Author: Michael E. Taylor
Publisher: Springer Science & Business Media
Published: 2010-10-29
Total Pages: 673
ISBN-13: 144197055X
DOWNLOAD EBOOK →The first of three volumes on partial differential equations, this one introduces basic examples arising in continuum mechanics, electromagnetism, complex analysis and other areas, and develops a number of tools for their solution, in particular Fourier analysis, distribution theory, and Sobolev spaces. These tools are then applied to the treatment of basic problems in linear PDE, including the Laplace equation, heat equation, and wave equation, as well as more general elliptic, parabolic, and hyperbolic equations.The book is targeted at graduate students in mathematics and at professional mathematicians with an interest in partial differential equations, mathematical physics, differential geometry, harmonic analysis, and complex analysis.

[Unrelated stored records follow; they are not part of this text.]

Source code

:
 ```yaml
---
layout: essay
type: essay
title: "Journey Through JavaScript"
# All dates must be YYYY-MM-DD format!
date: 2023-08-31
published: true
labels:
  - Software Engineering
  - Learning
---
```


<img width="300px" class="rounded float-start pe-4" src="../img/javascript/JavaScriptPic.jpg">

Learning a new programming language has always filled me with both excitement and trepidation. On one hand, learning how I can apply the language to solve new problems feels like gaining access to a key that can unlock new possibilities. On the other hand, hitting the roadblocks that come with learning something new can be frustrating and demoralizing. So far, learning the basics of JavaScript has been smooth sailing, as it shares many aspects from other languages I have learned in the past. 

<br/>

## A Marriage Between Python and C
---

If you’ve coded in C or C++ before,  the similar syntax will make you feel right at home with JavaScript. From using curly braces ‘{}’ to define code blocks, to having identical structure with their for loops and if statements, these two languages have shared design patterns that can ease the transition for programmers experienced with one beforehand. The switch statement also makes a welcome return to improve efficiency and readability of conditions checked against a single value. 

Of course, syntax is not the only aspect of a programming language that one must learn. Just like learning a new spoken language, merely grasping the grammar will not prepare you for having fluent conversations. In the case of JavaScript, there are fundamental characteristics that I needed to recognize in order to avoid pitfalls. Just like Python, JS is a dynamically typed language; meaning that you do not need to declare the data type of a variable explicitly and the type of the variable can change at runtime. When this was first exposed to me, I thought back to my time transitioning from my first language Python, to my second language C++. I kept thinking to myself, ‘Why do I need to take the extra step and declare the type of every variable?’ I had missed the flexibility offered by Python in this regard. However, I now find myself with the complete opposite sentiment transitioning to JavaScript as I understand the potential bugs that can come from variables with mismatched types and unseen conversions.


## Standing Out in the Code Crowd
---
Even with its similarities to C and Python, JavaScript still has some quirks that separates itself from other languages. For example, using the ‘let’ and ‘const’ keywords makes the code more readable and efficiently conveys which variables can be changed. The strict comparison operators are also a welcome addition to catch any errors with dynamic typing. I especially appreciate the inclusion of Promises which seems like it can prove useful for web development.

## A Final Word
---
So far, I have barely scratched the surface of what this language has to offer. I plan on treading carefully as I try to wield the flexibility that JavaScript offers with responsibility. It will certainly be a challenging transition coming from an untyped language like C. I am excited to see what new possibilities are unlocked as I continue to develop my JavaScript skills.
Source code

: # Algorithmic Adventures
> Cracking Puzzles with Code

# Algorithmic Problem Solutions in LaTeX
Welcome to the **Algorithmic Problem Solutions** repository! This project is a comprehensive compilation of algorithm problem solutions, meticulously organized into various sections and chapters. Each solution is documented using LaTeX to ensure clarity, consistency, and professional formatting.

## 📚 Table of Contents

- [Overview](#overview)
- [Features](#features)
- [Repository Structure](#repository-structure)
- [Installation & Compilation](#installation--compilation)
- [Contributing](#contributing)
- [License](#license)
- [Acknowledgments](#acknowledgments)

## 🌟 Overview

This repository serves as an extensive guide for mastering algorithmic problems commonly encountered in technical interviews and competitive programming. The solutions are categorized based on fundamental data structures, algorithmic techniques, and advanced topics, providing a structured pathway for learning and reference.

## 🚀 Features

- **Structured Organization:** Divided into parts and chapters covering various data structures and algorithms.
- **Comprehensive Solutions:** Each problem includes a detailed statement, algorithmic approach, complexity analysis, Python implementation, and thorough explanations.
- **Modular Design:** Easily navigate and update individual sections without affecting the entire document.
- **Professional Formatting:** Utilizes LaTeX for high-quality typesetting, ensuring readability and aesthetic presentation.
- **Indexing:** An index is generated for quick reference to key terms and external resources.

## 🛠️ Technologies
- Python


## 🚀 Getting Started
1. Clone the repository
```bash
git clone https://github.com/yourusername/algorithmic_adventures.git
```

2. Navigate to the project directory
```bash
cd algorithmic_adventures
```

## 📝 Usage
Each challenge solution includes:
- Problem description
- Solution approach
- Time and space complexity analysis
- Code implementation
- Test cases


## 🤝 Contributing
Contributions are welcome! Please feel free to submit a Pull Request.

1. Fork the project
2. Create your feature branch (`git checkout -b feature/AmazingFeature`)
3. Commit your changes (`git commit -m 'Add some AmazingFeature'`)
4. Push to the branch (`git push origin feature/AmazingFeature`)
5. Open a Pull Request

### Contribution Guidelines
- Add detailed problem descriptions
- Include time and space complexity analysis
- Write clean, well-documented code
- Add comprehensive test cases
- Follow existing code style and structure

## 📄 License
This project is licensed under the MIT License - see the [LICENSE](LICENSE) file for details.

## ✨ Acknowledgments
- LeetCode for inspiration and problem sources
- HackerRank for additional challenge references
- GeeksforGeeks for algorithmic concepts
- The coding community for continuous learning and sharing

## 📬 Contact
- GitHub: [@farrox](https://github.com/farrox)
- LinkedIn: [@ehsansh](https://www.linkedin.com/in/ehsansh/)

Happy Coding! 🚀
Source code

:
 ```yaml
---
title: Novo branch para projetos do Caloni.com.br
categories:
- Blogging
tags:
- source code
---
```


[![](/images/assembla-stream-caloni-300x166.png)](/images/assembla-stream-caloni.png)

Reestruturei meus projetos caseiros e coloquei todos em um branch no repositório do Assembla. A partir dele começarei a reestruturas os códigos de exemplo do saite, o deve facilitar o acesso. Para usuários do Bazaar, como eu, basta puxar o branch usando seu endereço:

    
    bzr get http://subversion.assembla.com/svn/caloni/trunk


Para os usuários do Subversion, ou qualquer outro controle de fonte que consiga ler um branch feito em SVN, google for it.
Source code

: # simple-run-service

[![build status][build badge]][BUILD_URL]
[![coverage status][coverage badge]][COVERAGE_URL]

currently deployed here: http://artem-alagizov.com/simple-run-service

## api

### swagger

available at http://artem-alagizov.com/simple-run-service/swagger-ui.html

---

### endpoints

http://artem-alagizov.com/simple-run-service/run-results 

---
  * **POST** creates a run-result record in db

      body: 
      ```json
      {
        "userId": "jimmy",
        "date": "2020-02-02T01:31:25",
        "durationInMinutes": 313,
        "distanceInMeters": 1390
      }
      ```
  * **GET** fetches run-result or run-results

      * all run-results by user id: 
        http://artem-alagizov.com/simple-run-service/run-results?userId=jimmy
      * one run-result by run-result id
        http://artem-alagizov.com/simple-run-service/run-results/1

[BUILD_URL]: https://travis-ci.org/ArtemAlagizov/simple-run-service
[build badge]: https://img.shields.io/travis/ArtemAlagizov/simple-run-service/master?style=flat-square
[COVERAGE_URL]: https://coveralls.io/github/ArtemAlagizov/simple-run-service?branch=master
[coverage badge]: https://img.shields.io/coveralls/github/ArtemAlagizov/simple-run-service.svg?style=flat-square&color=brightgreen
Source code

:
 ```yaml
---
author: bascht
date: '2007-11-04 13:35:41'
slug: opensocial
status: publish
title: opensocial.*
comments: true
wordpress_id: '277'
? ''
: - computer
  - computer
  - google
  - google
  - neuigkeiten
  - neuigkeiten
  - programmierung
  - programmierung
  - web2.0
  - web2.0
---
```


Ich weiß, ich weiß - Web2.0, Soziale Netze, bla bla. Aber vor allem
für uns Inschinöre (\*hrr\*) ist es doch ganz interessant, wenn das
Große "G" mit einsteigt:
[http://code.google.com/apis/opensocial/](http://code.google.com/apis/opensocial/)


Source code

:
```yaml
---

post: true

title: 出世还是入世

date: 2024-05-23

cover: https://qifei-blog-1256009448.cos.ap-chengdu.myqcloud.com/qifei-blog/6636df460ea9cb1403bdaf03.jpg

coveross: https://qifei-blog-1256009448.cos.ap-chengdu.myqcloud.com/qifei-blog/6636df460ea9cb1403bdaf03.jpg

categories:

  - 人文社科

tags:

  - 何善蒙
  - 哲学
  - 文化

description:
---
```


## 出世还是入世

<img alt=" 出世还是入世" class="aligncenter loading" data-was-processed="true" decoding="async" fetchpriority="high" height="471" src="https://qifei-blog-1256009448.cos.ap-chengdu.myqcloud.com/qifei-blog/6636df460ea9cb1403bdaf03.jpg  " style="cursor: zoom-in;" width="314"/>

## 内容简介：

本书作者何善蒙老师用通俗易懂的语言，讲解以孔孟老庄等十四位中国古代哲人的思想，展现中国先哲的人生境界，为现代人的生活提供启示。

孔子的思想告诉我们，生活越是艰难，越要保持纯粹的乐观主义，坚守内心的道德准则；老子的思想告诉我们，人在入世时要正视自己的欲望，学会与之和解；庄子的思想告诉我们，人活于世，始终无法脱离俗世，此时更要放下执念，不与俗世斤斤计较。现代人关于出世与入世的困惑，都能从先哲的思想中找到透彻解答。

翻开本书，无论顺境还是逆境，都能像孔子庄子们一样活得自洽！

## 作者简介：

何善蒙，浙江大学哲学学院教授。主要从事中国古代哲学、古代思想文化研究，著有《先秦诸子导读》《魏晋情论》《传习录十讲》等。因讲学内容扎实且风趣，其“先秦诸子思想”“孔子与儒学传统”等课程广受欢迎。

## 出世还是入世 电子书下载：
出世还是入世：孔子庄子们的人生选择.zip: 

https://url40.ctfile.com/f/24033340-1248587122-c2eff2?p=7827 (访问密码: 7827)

Author: Grigoriĭ Ilʹich Eskin
Publisher: American Mathematical Soc.
Published: 2011
Total Pages: 432
ISBN-13: 0821852841
DOWNLOAD EBOOK →This is a reader-friendly, relatively short introduction to the modern theory of linear partial differential equations. An effort has been made to present complete proofs in an accessible and self-contained form. The first three chapters are on elementary distribution theory and Sobolev spaces. The following chapters study the Cauchy problem for parabolic and hyperbolic equations, boundary value problems for elliptic equations, heat trace asymptotics, and scattering theory.
Author: J. Chazarain
Publisher: Elsevier
Published: 2011-08-18
Total Pages: 558
ISBN-13: 9780080875354
DOWNLOAD EBOOK →Introduction to the Theory of Linear Partial Differential Equations
Author: Marcus Pivato
Publisher: Cambridge University Press
Published: 2010-01-07
Total Pages: 631
ISBN-13: 0521199700
DOWNLOAD EBOOK →This highly visual introductory textbook provides a rigorous mathematical foundation for all solution methods and reinforces ties to physical motivation.
Author: Qing Han
Publisher: American Mathematical Soc.
Published: 2011
Total Pages: 305
ISBN-13: 0821852558
DOWNLOAD EBOOK →This is a textbook for an introductory graduate course on partial differential equations. Han focuses on linear equations of first and second order. An important feature of his treatment is that the majority of the techniques are applicable more generally. In particular, Han emphasizes a priori estimates throughout the text, even for those equations that can be solved explicitly. Such estimates are indispensable tools for proving the existence and uniqueness of solutions to PDEs, being especially important for nonlinear equations. The estimates are also crucial to establishing properties of the solutions, such as the continuous dependence on parameters. Han's book is suitable for students interested in the mathematical theory of partial differential equations, either as an overview of the subject or as an introduction leading to further study.